Collected data entries
————————
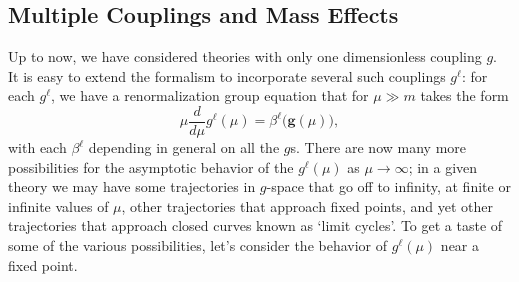 
\subsection{Multiple Couplings and Mass Effects}

Up to now, we have considered theories with only one dimensionless coupling $g$. It is easy to extend the formalism to incorporate several such couplings $g^\ell$: for each $g^\ell$, we have a renormalization group equation that for $\mu\gg m$ takes the form
\begin{equation}
\mu\frac{d}{d\mu}g^\ell(\mu)=\beta^\ell\bigl(\mathbf{g}(\mu)\bigr),
\tag{18.4.1}\label{eq:18.4.1}
\end{equation}
with each $\beta^\ell$ depending in general on all the $g$s. There are now many more possibilities for the asymptotic behavior of the $g^\ell(\mu)$ as $\mu\to\infty$; in a given theory we may have some trajectories in $g$-space that go off to infinity, at finite or infinite values of $\mu$, other trajectories that approach fixed points, and yet other trajectories that approach closed curves known as `limit cycles'. To get a taste of some of the various possibilities, let's consider the behavior of $g^\ell(\mu)$ near a fixed point.

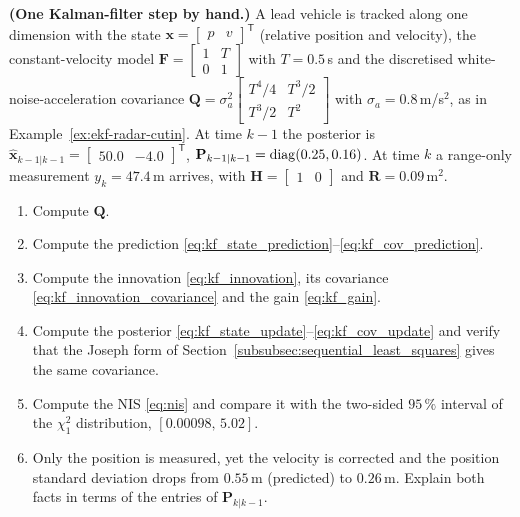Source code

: \begin{prob}\label{prob:ch03:4}
\textbf{(One Kalman-filter step by hand.)} A lead vehicle is tracked along one dimension with the state $\mathbf{x}=\begin{bmatrix}p&v\end{bmatrix}^{\mathsf T}$ (relative position and velocity), the constant-velocity model $\mathbf{F}=\begin{bmatrix}1&T\\0&1\end{bmatrix}$ with $T=0.5$\,s and the discretised white-noise-acceleration covariance $\mathbf{Q}=\sigma_a^{2}\begin{bmatrix}T^{4}/4&T^{3}/2\\T^{3}/2&T^{2}\end{bmatrix}$ with $\sigma_a=0.8$\,m/s$^{2}$, as in Example~\ref{ex:ekf-radar-cutin}. At time $k-1$ the posterior is $\widehat{\mathbf{x}}_{k-1|k-1}=\begin{bmatrix}50.0&-4.0\end{bmatrix}^{\mathsf T}$, $\mathbf{P}_{k-1|k-1}=\operatorname{diag}(0.25,0.16)$. At time $k$ a range-only measurement $y_k=47.4$\,m arrives, with $\mathbf{H}=\begin{bmatrix}1&0\end{bmatrix}$ and $\mathbf{R}=0.09$\,m$^{2}$.
\begin{enumerate}
\item[(a)] Compute $\mathbf{Q}$.
\item[(b)] Compute the prediction \eqref{eq:kf_state_prediction}--\eqref{eq:kf_cov_prediction}.
\item[(c)] Compute the innovation \eqref{eq:kf_innovation}, its covariance \eqref{eq:kf_innovation_covariance} and the gain \eqref{eq:kf_gain}.
\item[(d)] Compute the posterior \eqref{eq:kf_state_update}--\eqref{eq:kf_cov_update} and verify that the Joseph form of Section~\ref{subsubsec:sequential_least_squares} gives the same covariance.
\item[(e)] Compute the NIS \eqref{eq:nis} and compare it with the two-sided $95\,\%$ interval of the $\chi^{2}_{1}$ distribution, $[0.00098,\,5.02]$.
\item[(f)] Only the position is measured, yet the velocity is corrected and the position standard deviation drops from $0.55$\,m (predicted) to $0.26$\,m. Explain both facts in terms of the entries of $\mathbf{P}_{k|k-1}$.
\end{enumerate}
\end{prob}

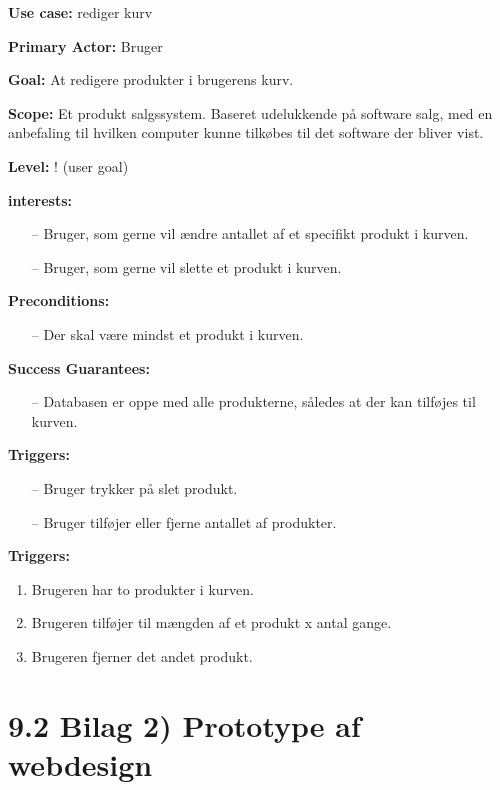 \documentclass[11pt]{report}
\begin{document}
\noindent \textbf{Use case:} rediger kurv

\noindent \textbf{Primary Actor:} Bruger

\noindent \textbf{Goal:} At redigere produkter i brugerens kurv. 

\noindent \textbf{Scope:} Et produkt salgssystem. Baseret udelukkende på software salg, med en anbefaling til hvilken computer kunne tilkøbes til det software der bliver vist.

\noindent \textbf{Level:} ! (user goal) 

\noindent \textbf{interests:}
\begin{itemize}[topsep=0pt, partopsep=0pt]
  \item[--] Bruger, som gerne vil ændre antallet af et specifikt produkt i kurven.
  \item[--] Bruger, som gerne vil slette et produkt i kurven. 
\end{itemize}

\noindent \textbf{Preconditions:}
\begin{itemize}[topsep=0pt, partopsep=0pt]
  \item[--] Der skal være mindst et produkt i kurven.
\end{itemize}

\newpage
\noindent \textbf{Success Guarantees: }
\begin{itemize}[topsep=0pt, partopsep=0pt]
  \item[--] Databasen er oppe med alle produkterne, således at der kan tilføjes til kurven.
\end{itemize}

\noindent \textbf{Triggers:}
\begin{itemize}[topsep=0pt, partopsep=0pt]
  \item[--] Bruger trykker på slet produkt.
  \item[--] Bruger tilføjer eller fjerne antallet af produkter.
\end{itemize}

\noindent \textbf{Triggers:}
\begin{enumerate}[topsep=0pt, partopsep=0pt]
  \item Brugeren har to produkter i kurven.
  \item Brugeren tilføjer til mængden af et produkt x antal gange.
  \item Brugeren fjerner det andet produkt.
\end{enumerate}


\newpage
\section*{9.2 Bilag 2) Prototype af webdesign}
\end{document}
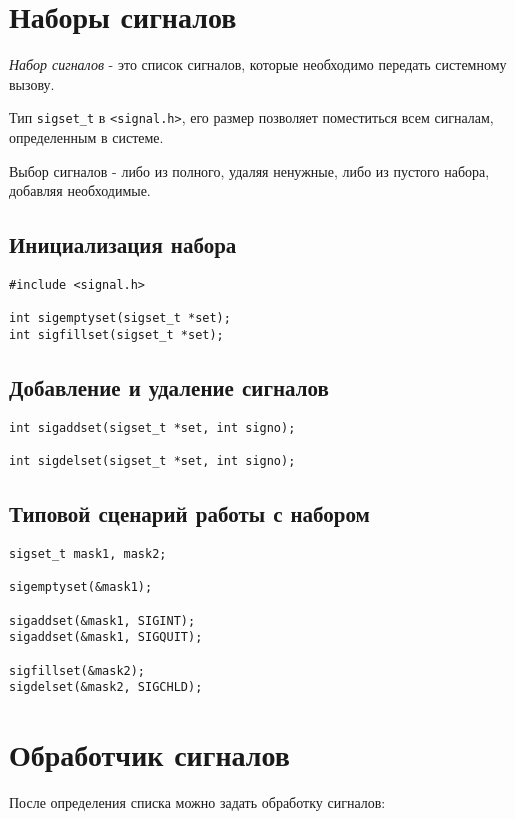 \section{Наборы сигналов}
\label{sigset}
\emph{Набор сигналов} - это список сигналов, которые необходимо передать системному вызову.

Тип \verb+sigset_t+ в \verb+<signal.h>+, его размер позволяет поместиться всем сигналам, определенным в системе.

Выбор сигналов - либо из полного, удаляя ненужные, либо из пустого набора, добавляя необходимые.

\subsection{Инициализация набора}

\begin{verbatim}
#include <signal.h>

int sigemptyset(sigset_t *set);
int sigfillset(sigset_t *set);
\end{verbatim}

\subsection{Добавление и удаление сигналов}

\begin{verbatim}
int sigaddset(sigset_t *set, int signo);

int sigdelset(sigset_t *set, int signo);
\end{verbatim}

\subsection{Типовой сценарий работы с набором}
\begin{verbatim}
sigset_t mask1, mask2;

sigemptyset(&mask1);

sigaddset(&mask1, SIGINT);
sigaddset(&mask1, SIGQUIT);

sigfillset(&mask2);
sigdelset(&mask2, SIGCHLD);
\end{verbatim}

\section{Обработчик сигналов}

После определения списка можно задать обработку сигналов:

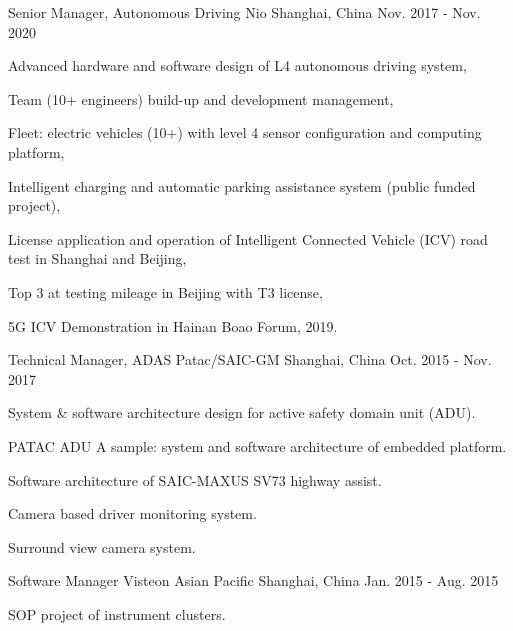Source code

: \documentclass[../resume_xin.tex]{subfiles}
\begin{document}
\begin{cventries}
  \cventry
    {Senior Manager, Autonomous Driving} %
    {Nio} %
    {Shanghai, China} %
    {Nov. 2017 - Nov. 2020} %
    {
      \begin{cvitems}
        \item Advanced hardware and software design of L4 autonomous driving system,
        \item Team (10+ engineers) build-up and development management,
        \item Fleet: electric vehicles (10+) with level 4 sensor configuration and computing platform,
        \item Intelligent charging and automatic parking assistance system (public funded project),
        \item License application and operation of Intelligent Connected Vehicle (ICV) road test in Shanghai and Beijing,
        \item Top 3 at testing mileage in Beijing with T3 license,
        \item 5G ICV Demonstration in Hainan Boao Forum, 2019.
      \end{cvitems}
    }

  \cventry
    {Technical Manager, ADAS} %
    {Patac/SAIC-GM} %
    {Shanghai, China} %
    {Oct. 2015 - Nov. 2017} %
    {
      \begin{cvitems}
        \item System \& software architecture design for active safety domain unit (ADU).
        \item PATAC ADU A sample: system and software architecture of embedded platform.
        \item Software architecture of SAIC-MAXUS SV73 highway assist.
        \item Camera based driver monitoring system.
        \item Surround view camera system.
      \end{cvitems}
    }


  \cventry
    {Software Manager} %
    {Visteon Asian Pacific} %
    {Shanghai, China} %
    {Jan. 2015 - Aug. 2015} %
    {
      \begin{cvitems}
        \item SOP project of instrument clusters.
      \end{cvitems}
    }


\end{cventries}
\end{document}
————————
→ PROBLEM TO WORK ON
Output all lines above precisely. Pictures are to be left out.

→ EXERCISE SOLUTION
\subsection{Multiple Couplings and Mass Effects}

Up to now, we have considered theories with only one dimensionless coupling $g$. It is easy to extend the formalism to incorporate several such couplings $g^\ell$: for each $g^\ell$, we have a renormalization group equation that for $\mu\gg m$ takes the form
\begin{equation}
\mu\frac{d}{d\mu}g^\ell(\mu)=\beta^\ell\bigl(\mathbf{g}(\mu)\bigr),
\tag{18.4.1}\label{eq:18.4.1}
\end{equation}
with each $\beta^\ell$ depending in general on all the $g$s. There are now many more possibilities for the asymptotic behavior of the $g^\ell(\mu)$ as $\mu\to\infty$; in a given theory we may have some trajectories in $g$-space that go off to infinity, at finite or infinite values of $\mu$, other trajectories that approach fixed points, and yet other trajectories that approach closed curves known as `limit cycles'. To get a taste of some of the various possibilities, let's consider the behavior of $g^\ell(\mu)$ near a fixed point.

Source code

: \begin{prob}\label{prob:ch03:4}
\textbf{(One Kalman-filter step by hand.)} A lead vehicle is tracked along one dimension with the state $\mathbf{x}=\begin{bmatrix}p&v\end{bmatrix}^{\mathsf T}$ (relative position and velocity), the constant-velocity model $\mathbf{F}=\begin{bmatrix}1&T\\0&1\end{bmatrix}$ with $T=0.5$\,s and the discretised white-noise-acceleration covariance $\mathbf{Q}=\sigma_a^{2}\begin{bmatrix}T^{4}/4&T^{3}/2\\T^{3}/2&T^{2}\end{bmatrix}$ with $\sigma_a=0.8$\,m/s$^{2}$, as in Example~\ref{ex:ekf-radar-cutin}. At time $k-1$ the posterior is $\widehat{\mathbf{x}}_{k-1|k-1}=\begin{bmatrix}50.0&-4.0\end{bmatrix}^{\mathsf T}$, $\mathbf{P}_{k-1|k-1}=\operatorname{diag}(0.25,0.16)$. At time $k$ a range-only measurement $y_k=47.4$\,m arrives, with $\mathbf{H}=\begin{bmatrix}1&0\end{bmatrix}$ and $\mathbf{R}=0.09$\,m$^{2}$.
\begin{enumerate}
\item[(a)] Compute $\mathbf{Q}$.
\item[(b)] Compute the prediction \eqref{eq:kf_state_prediction}--\eqref{eq:kf_cov_prediction}.
\item[(c)] Compute the innovation \eqref{eq:kf_innovation}, its covariance \eqref{eq:kf_innovation_covariance} and the gain \eqref{eq:kf_gain}.
\item[(d)] Compute the posterior \eqref{eq:kf_state_update}--\eqref{eq:kf_cov_update} and verify that the Joseph form of Section~\ref{subsubsec:sequential_least_squares} gives the same covariance.
\item[(e)] Compute the NIS \eqref{eq:nis} and compare it with the two-sided $95\,\%$ interval of the $\chi^{2}_{1}$ distribution, $[0.00098,\,5.02]$.
\item[(f)] Only the position is measured, yet the velocity is corrected and the position standard deviation drops from $0.55$\,m (predicted) to $0.26$\,m. Explain both facts in terms of the entries of $\mathbf{P}_{k|k-1}$.
\end{enumerate}
\end{prob}

 \documentclass[11pt]{report}
\begin{document}
\noindent \textbf{Use case:} rediger kurv

\noindent \textbf{Primary Actor:} Bruger

\noindent \textbf{Goal:} At redigere produkter i brugerens kurv. 

\noindent \textbf{Scope:} Et produkt salgssystem. Baseret udelukkende på software salg, med en anbefaling til hvilken computer kunne tilkøbes til det software der bliver vist.

\noindent \textbf{Level:} ! (user goal) 

\noindent \textbf{interests:}
\begin{itemize}[topsep=0pt, partopsep=0pt]
  \item[--] Bruger, som gerne vil ændre antallet af et specifikt produkt i kurven.
  \item[--] Bruger, som gerne vil slette et produkt i kurven. 
\end{itemize}

\noindent \textbf{Preconditions:}
\begin{itemize}[topsep=0pt, partopsep=0pt]
  \item[--] Der skal være mindst et produkt i kurven.
\end{itemize}

\newpage
\noindent \textbf{Success Guarantees: }
\begin{itemize}[topsep=0pt, partopsep=0pt]
  \item[--] Databasen er oppe med alle produkterne, således at der kan tilføjes til kurven.
\end{itemize}

\noindent \textbf{Triggers:}
\begin{itemize}[topsep=0pt, partopsep=0pt]
  \item[--] Bruger trykker på slet produkt.
  \item[--] Bruger tilføjer eller fjerne antallet af produkter.
\end{itemize}

\noindent \textbf{Triggers:}
\begin{enumerate}[topsep=0pt, partopsep=0pt]
  \item Brugeren har to produkter i kurven.
  \item Brugeren tilføjer til mængden af et produkt x antal gange.
  \item Brugeren fjerner det andet produkt.
\end{enumerate}


\newpage
\section*{9.2 Bilag 2) Prototype af webdesign}
\end{document}
 \section{Наборы сигналов}
\label{sigset}
\emph{Набор сигналов} - это список сигналов, которые необходимо передать системному вызову.

Тип \verb+sigset_t+ в \verb+<signal.h>+, его размер позволяет поместиться всем сигналам, определенным в системе.

Выбор сигналов - либо из полного, удаляя ненужные, либо из пустого набора, добавляя необходимые.

\subsection{Инициализация набора}

\begin{verbatim}
#include <signal.h>

int sigemptyset(sigset_t *set);
int sigfillset(sigset_t *set);
\end{verbatim}

\subsection{Добавление и удаление сигналов}

\begin{verbatim}
int sigaddset(sigset_t *set, int signo);

int sigdelset(sigset_t *set, int signo);
\end{verbatim}

\subsection{Типовой сценарий работы с набором}
\begin{verbatim}
sigset_t mask1, mask2;

sigemptyset(&mask1);

sigaddset(&mask1, SIGINT);
sigaddset(&mask1, SIGQUIT);

sigfillset(&mask2);
sigdelset(&mask2, SIGCHLD);
\end{verbatim}

\section{Обработчик сигналов}

После определения списка можно задать обработку сигналов:

Source code

: \documentclass[../resume_xin.tex]{subfiles}
\begin{document}
\begin{cventries}
  \cventry
    {Senior Manager, Autonomous Driving} %
    {Nio} %
    {Shanghai, China} %
    {Nov. 2017 - Nov. 2020} %
    {
      \begin{cvitems}
        \item Advanced hardware and software design of L4 autonomous driving system,
        \item Team (10+ engineers) build-up and development management,
        \item Fleet: electric vehicles (10+) with level 4 sensor configuration and computing platform,
        \item Intelligent charging and automatic parking assistance system (public funded project),
        \item License application and operation of Intelligent Connected Vehicle (ICV) road test in Shanghai and Beijing,
        \item Top 3 at testing mileage in Beijing with T3 license,
        \item 5G ICV Demonstration in Hainan Boao Forum, 2019.
      \end{cvitems}
    }

  \cventry
    {Technical Manager, ADAS} %
    {Patac/SAIC-GM} %
    {Shanghai, China} %
    {Oct. 2015 - Nov. 2017} %
    {
      \begin{cvitems}
        \item System \& software architecture design for active safety domain unit (ADU).
        \item PATAC ADU A sample: system and software architecture of embedded platform.
        \item Software architecture of SAIC-MAXUS SV73 highway assist.
        \item Camera based driver monitoring system.
        \item Surround view camera system.
      \end{cvitems}
    }


  \cventry
    {Software Manager} %
    {Visteon Asian Pacific} %
    {Shanghai, China} %
    {Jan. 2015 - Aug. 2015} %
    {
      \begin{cvitems}
        \item SOP project of instrument clusters.
      \end{cvitems}
    }


\end{cventries}
\end{document}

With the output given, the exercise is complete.